### THE TASK
From the data below, return each line in which the string "page" is found.

### AVAILABLE DATA
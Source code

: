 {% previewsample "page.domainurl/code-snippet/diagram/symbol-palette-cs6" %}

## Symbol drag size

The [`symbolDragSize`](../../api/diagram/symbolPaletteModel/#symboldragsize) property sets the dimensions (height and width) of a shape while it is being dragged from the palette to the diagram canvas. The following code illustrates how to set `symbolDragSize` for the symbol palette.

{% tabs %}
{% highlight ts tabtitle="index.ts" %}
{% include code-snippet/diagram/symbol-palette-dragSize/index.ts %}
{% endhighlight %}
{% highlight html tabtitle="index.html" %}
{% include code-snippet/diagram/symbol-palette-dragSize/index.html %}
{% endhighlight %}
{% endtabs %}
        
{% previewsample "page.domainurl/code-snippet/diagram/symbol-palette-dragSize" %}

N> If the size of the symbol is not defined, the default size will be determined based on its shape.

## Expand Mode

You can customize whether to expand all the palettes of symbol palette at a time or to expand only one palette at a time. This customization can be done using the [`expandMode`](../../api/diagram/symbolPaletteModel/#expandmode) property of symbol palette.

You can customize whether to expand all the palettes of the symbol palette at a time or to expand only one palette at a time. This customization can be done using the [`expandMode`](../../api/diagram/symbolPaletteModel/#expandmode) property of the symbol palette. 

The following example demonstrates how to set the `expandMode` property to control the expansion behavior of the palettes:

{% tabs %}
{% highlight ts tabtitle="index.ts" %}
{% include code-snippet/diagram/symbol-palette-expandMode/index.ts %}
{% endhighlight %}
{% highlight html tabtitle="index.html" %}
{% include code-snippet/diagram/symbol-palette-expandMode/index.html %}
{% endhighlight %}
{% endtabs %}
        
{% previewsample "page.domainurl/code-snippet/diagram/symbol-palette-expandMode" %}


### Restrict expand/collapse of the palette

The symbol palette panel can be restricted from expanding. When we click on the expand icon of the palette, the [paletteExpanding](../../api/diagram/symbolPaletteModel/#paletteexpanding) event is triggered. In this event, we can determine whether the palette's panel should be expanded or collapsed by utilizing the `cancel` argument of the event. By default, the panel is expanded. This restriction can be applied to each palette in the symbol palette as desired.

### SOLUTION FOR THIS TASK
: {% previewsample "page.domainurl/code-snippet/diagram/symbol-palette-cs6" %}
{% previewsample "page.domainurl/code-snippet/diagram/symbol-palette-dragSize" %}
{% previewsample "page.domainurl/code-snippet/diagram/symbol-palette-expandMode" %}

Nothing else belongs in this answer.